#### [HOW TO COMPLETE THIS TASK]
Each line below that holds the string "those" counts once; report the total and nothing else.

#### [SUPPLIED ENTRIES]
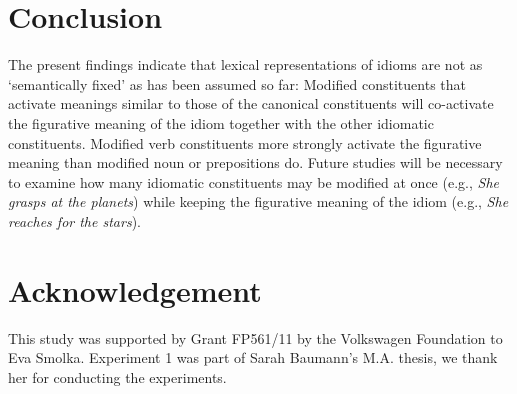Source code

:\section{Conclusion}
The present findings indicate that lexical representations of idioms are not as ‘semantically fixed’ as has been assumed so far: Modified constituents that activate meanings similar to those of the canonical constituents will co-activate the figurative meaning of the idiom together with the other idiomatic constituents. Modified verb constituents more strongly activate the figurative meaning than modified noun or prepositions do. Future studies will be necessary to examine how many idiomatic constituents may be modified at once (e.g., \textit{She grasps at the planets}) while keeping the figurative meaning of the idiom (e.g., \textit{She reaches for the stars}).

\section*{Acknowledgement}
This study was supported by Grant FP561/11 by the Volkswagen Foundation to Eva Smolka. Experiment 1 was part of Sarah Baumann's M.A. thesis, we thank her for conducting the experiments.

\let\cleardoublepage\clearpage

\printbibliography



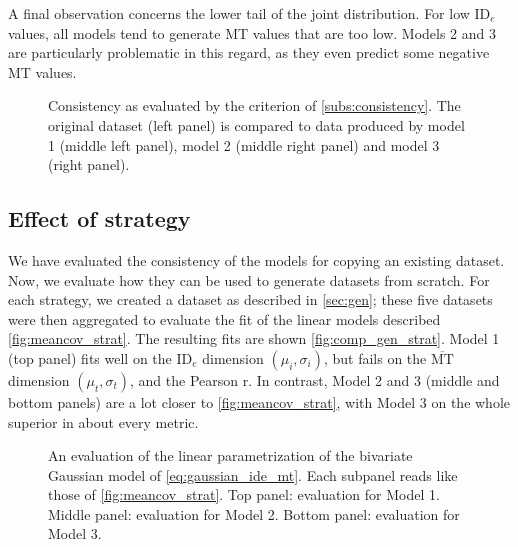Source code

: \documentclass[manuscript,review,anonymous]{acmart}
\newcommand{\mmt}{\ensuremath{\overline{\text{MT}}}\xspace}
\newcommand{\ide}{\ensuremath{{\text{ID}_e}}\xspace}
\begin{document}
A final observation concerns the lower tail of the joint distribution. For low \ide values, all models tend to generate MT values that are too low. Models 2 and 3 are particularly problematic in this regard, as they even predict some negative MT values.


\begin{figure}[htbp]
	\centering
	\caption{Consistency as evaluated by the criterion of \autoref{subs:consistency}. The original dataset (left panel) is compared to data produced by model 1 (middle left panel), model 2 (middle right panel) and model 3 (right panel).}
	\label{fig:consistency}
\end{figure}


\subsection{Effect of strategy}
We have evaluated the consistency of the models for copying an existing dataset. Now, we evaluate how they can be used to generate datasets from scratch. For each strategy, we created a dataset as described in \autoref{sec:gen}; these five datasets were then aggregated to evaluate the fit of the linear models described \autoref{fig:meancov_strat}.
The resulting fits are shown \autoref{fig:comp_gen_strat}. Model 1 (top panel) fits well on the \ide dimension $(\mu_i, \sigma_i)$, but fails on the \mmt dimension $(\mu_t, \sigma_t)$, and the Pearson r. In contrast, Model 2 and 3 (middle and bottom panels) are a lot closer to \autoref{fig:meancov_strat}, with Model 3 on the whole superior in about every metric.

\begin{figure}[htbp]
	\centering

	\caption{An evaluation of the linear parametrization of the bivariate Gaussian model of \autoref{eq:gaussian_ide_mt}. Each subpanel reads like those of \autoref{fig:meancov_strat}. Top panel: evaluation for Model 1. Middle panel: evaluation for Model 2. Bottom panel: evaluation for Model 3.}
	\label{fig:comp_gen_strat}
\end{figure}
\end{document}

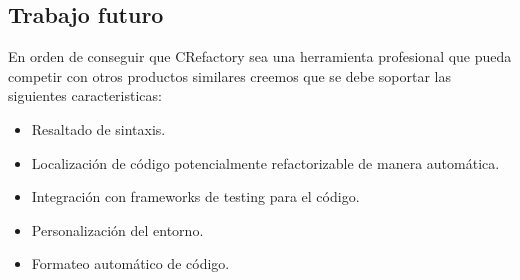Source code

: \documentclass[a4paper,oneside,10pt]{article}
\begin{document}
\subsection{Trabajo futuro}
En orden de conseguir que CRefactory sea una herramienta profesional que pueda competir con otros productos similares creemos que se debe soportar las siguientes caracteristicas:
\begin{itemize}
	\item Resaltado de sintaxis.
	\item Localizaci\'on de c\'odigo potencialmente refactorizable de manera autom\'atica.
	\item Integraci\'on con frameworks de testing para el c\'odigo.
	\item Personalizaci\'on del entorno.
	\item Formateo autom\'atico de c\'odigo.
\end{itemize}
\end{document}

#### [EXERCISE SOLUTION]
2